● **Task prompt**
The answer must consist of every line in the records that contains the word "Sustainable".

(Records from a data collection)
#####

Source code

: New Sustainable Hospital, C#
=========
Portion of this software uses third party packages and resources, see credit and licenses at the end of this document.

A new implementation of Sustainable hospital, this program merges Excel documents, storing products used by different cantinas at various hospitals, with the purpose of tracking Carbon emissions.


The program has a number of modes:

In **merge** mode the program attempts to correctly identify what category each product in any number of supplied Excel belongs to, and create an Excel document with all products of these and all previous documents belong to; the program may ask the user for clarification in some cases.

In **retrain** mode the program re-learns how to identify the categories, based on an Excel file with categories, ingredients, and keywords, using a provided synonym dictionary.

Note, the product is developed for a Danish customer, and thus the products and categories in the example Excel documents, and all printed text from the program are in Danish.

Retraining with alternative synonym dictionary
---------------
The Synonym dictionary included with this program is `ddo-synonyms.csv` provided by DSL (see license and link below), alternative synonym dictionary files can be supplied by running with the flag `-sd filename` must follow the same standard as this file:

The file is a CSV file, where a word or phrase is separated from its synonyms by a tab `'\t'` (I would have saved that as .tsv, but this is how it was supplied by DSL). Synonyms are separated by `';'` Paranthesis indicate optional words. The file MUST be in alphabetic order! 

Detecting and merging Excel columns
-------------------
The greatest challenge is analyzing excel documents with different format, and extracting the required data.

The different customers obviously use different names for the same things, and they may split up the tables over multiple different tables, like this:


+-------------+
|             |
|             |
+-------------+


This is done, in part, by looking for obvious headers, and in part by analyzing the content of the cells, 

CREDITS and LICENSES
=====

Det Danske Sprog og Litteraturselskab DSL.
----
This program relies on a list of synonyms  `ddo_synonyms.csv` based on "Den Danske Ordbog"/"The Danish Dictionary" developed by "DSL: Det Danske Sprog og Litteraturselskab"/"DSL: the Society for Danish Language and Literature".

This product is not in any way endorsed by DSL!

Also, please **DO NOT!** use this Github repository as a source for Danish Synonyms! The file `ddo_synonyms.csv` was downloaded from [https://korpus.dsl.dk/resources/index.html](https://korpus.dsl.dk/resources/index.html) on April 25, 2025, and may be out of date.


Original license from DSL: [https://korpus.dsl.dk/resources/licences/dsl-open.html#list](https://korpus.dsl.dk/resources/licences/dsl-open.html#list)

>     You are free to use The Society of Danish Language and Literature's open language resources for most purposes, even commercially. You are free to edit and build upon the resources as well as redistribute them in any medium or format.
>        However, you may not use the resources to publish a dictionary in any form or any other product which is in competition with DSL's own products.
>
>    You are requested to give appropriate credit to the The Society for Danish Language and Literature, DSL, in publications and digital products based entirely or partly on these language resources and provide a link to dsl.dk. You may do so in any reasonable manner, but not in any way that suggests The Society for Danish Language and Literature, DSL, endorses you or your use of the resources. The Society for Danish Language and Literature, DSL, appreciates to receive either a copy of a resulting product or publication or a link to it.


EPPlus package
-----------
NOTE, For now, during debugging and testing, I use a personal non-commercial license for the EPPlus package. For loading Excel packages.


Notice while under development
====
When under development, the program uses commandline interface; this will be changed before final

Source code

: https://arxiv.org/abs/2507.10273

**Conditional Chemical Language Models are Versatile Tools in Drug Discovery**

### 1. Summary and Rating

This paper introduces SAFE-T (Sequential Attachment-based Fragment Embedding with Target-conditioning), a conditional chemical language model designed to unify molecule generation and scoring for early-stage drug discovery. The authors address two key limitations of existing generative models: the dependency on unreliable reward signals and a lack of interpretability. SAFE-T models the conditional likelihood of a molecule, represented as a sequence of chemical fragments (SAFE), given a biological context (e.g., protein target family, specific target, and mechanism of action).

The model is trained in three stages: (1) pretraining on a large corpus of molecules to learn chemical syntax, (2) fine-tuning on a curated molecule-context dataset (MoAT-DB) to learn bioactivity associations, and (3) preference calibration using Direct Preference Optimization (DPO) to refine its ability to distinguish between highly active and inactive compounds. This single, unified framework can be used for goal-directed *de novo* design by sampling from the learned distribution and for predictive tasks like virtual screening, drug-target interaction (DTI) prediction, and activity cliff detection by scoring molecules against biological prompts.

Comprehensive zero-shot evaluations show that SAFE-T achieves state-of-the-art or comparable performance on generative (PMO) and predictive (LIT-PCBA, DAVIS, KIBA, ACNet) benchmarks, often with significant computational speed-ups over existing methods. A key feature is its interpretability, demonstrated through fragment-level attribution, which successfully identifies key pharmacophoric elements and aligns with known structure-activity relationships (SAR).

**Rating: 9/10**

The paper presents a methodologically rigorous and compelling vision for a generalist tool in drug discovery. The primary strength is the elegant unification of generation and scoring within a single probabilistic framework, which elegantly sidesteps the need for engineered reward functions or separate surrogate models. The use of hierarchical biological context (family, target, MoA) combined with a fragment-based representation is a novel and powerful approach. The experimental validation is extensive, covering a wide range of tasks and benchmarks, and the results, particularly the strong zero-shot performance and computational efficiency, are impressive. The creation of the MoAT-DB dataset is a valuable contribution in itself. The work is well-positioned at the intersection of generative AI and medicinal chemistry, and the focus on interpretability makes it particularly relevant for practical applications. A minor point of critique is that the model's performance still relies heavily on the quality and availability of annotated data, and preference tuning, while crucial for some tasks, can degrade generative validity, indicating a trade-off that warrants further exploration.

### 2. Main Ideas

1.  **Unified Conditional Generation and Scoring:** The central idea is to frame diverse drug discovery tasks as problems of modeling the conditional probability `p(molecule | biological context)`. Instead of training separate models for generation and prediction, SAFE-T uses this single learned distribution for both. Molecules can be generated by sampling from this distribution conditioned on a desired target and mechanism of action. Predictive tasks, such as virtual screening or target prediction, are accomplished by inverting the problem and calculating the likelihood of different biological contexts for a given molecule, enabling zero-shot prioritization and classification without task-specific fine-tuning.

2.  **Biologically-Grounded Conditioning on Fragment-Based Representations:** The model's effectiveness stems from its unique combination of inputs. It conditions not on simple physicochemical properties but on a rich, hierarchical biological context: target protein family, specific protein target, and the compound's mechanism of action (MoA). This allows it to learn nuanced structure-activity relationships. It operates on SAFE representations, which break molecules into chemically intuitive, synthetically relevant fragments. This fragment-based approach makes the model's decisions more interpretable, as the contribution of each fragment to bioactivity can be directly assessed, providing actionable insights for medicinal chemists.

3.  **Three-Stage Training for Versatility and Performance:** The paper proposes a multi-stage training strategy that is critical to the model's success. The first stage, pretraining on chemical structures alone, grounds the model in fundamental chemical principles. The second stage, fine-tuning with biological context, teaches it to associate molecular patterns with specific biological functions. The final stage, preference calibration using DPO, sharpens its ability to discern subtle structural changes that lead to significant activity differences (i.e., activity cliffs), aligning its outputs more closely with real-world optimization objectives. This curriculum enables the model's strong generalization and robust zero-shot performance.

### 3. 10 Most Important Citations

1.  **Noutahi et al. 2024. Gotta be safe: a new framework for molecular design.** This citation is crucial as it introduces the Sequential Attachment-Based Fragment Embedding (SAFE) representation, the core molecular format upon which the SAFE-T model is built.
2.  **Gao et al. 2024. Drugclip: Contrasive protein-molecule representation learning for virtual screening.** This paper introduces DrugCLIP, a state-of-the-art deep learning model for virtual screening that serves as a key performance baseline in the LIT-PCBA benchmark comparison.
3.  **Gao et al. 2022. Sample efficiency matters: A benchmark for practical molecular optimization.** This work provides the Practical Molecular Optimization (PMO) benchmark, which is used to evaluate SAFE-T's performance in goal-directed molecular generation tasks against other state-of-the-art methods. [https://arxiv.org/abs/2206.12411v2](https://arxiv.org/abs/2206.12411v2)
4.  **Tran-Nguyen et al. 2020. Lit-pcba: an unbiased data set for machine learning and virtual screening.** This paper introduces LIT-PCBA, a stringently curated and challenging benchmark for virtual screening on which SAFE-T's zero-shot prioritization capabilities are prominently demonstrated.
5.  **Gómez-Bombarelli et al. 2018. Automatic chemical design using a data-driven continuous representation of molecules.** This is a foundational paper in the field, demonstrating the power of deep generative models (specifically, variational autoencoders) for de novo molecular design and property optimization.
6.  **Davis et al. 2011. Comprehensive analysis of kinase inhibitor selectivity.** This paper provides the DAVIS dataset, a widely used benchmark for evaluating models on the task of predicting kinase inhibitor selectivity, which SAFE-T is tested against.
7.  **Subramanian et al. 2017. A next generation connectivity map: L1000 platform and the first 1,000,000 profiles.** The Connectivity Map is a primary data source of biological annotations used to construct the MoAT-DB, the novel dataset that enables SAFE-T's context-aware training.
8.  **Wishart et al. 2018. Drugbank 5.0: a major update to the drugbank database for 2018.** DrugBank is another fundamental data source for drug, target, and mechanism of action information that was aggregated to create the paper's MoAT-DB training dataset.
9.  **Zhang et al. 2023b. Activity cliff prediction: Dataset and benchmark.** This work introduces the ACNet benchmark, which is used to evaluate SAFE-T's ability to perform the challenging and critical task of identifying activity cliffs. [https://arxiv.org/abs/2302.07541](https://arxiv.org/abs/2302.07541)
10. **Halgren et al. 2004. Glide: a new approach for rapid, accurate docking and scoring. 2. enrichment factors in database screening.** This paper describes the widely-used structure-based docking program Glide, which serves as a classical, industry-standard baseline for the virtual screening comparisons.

#####

● **Solution to this task**
: New Sustainable Hospital, C#
A new implementation of Sustainable hospital, this program merges Excel documents, storing products used by different cantinas at various hospitals, with the purpose of tracking Carbon emissions.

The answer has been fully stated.